Cito da Luciano Satta, Parlando e Scrivendo, Firenze, Sansoni, 1988, pp. 29-30:

 *Avere* Questo articoletto avrebbe potuto essere la continuazione del precedente, sugli ausiliari. Si fa a sé per dargli piú risalto, anche perché sappiamo che negli uffici nei giornali nelle scuole divampano le dispute. La materia del disputare è proprio in quello che qui si è scritto all’inizio, nelle parole _avrebbe potuto essere_. Coloro che hanno imparato la regoletta, peraltro rispettabilissima (ma si è visto sopra quanto poco sia rispettata) del verbo servile che prende l’ausiliare del verbo servito, non si arrendono facilmente: il verbo servile è _potere_, dicono; il verbo servito è _essere_; _essere_ vuole _essere_, vedi _sono stato_ eccetera; allora _sarebbe potuto essere_. Ma suona male, e il discorsino dei ligi alla regola va all’aria con un piccolo pretesto: _essere_ fa razza per conto suo, tanto è vero che nei tempi composti ha un participio passato d’accatto, non l’antico _suto_ che almeno era roba sua, bensí _stato_ che è _stare_ e non _essere_. Abbiamo pasticciato un poco, ma non volevamo confondere la testa del lettore; o anche sí, ma soltanto per concludere che con _essere_ e un servile sta bene _avere_: «_Ho dovuto essere_ severo con voi», «_Aveva voluto essere_ presente in tutti i modi», «Oh, se _avesse potuto essere_ di ritorno oggi!». Mettete per prova le forme di _essere_ al posto di _avere_: vedrete che l’orecchio non ci sta. Non è meraviglioso nemmeno cosí come abbiamo consigliato, in verità. Ma è meglio, credete. 

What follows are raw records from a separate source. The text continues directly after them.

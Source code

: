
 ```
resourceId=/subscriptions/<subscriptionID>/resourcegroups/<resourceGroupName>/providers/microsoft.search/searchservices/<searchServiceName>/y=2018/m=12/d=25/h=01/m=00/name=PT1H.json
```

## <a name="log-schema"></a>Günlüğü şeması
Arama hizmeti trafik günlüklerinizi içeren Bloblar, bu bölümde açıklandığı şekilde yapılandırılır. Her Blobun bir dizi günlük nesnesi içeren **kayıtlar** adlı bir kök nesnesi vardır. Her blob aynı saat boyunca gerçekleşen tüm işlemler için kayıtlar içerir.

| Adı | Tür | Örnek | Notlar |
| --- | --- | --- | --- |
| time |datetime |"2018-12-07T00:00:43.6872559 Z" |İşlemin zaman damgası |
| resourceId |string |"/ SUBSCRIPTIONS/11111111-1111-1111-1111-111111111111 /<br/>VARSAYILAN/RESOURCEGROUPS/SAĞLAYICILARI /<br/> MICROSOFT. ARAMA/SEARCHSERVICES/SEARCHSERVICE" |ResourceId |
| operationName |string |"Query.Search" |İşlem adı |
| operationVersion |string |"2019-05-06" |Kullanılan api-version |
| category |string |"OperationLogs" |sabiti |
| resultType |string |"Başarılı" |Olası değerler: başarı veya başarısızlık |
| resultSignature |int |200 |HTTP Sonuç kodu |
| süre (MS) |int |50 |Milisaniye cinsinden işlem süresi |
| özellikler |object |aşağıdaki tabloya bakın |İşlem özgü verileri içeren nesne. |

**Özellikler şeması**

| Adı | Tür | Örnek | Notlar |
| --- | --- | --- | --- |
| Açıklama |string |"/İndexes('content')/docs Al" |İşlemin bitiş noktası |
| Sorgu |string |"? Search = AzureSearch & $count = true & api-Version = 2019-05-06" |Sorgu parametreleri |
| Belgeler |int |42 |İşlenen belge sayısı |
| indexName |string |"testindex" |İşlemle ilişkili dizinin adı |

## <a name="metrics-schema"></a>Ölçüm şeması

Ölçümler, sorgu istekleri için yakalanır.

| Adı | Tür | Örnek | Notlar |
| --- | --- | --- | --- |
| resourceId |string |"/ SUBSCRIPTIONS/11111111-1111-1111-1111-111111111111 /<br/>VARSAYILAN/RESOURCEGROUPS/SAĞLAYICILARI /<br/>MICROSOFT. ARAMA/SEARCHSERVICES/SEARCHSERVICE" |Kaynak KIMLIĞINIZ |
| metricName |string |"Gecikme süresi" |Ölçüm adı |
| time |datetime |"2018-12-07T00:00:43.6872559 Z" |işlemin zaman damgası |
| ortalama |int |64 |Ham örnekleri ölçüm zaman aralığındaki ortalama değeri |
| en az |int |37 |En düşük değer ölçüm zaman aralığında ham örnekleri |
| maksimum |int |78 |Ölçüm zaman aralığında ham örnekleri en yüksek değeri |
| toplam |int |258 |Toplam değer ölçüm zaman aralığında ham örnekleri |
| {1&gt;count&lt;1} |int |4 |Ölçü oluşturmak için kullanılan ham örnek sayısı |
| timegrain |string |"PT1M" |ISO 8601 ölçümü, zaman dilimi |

Meglio, non piú semplice. Bisogna ricordare un’eccezione. Il verbo _essere_ caccia via _avere_ in presenza della particella _ci_: «_Ci sarebbe dovuto essere_ anche lui». Per il momento non rammentiamo altro, salvo l’eccezione dell’eccezione: _avere_ si rifà largo a gomitate e riprende il suo posto se la particella _ci_ è enclitica: «_Avrebbe dovuto esserci_ anche lui». Si ricorda che questo avviene con tutti i verbi, si pensi alla forma riflessiva: «_Mi sono_ dovuto fermare», ma «_Ho_ dovuto fermar_mi_».


----------



## nic4

Esatto, perciò ritengo si debbano fare differenze tra _correttezza grammaticale_ ed _uso comune_. 
Purtroppo _l'uso comune_, per quanto a volte sia abominevole (non in questo caso!), prende il posto della correttezza grammaticale e linguistica.


----------



## federicoft

Stiamo parlando di due forme che sono quantomeno grammaticalmente corrette entrambe.
Le norme grammaticali in tutti i casi sono derivate dall'uso, non viceversa.


----------



## nic4

Concordo in pieno, ma se dovessimo guardare l'uso della lingua dovremmo aggiornare le grammatiche ogni 2 anni!!  Magari un giorno anche l'espressione_ "a me mi piace"_ potrà essere insegnata a scuola...


----------



## gabrigabri

Perché ci sono due discussioni mischiate?
Si comincia con "l'80%" e si finisce con appartenere?

Comunque, le mie risposte, se a qualcuno interessa 

L'80% ha dovuto

Appartenere = essere e avere (secondo DeMauro).


----------



## jazyk

Ho qui la Grammatica Italiana di Luca Serianni, che dice: Se l'infinito è essere, l'ausiliare del verbo reggente è avere: avrebbe voluto esser cento braccia sotto terra (Manzoni, I Promessi Sposi, IX 76)
Se l'infinito è passivo, l'ausiliare del verbo reggente è quello proprio dei verbi transitivi, cioè avere: Agnese e Perpetua... avevan voluto essere impiegate ne' servizi (Manzoni, I Promessi Sposi, XXX 29; così come, con un infinito attivo, si avrebbe: avevan voluto impiegare. 



> Esatto, perciò ritengo si debbano fare differenze tra _correttezza grammaticale_ ed _uso comune_.
> Purtroppo _l'uso comune_, per quanto a volte sia abominevole (non in questo caso!), prende il posto della correttezza grammaticale e linguistica.


----------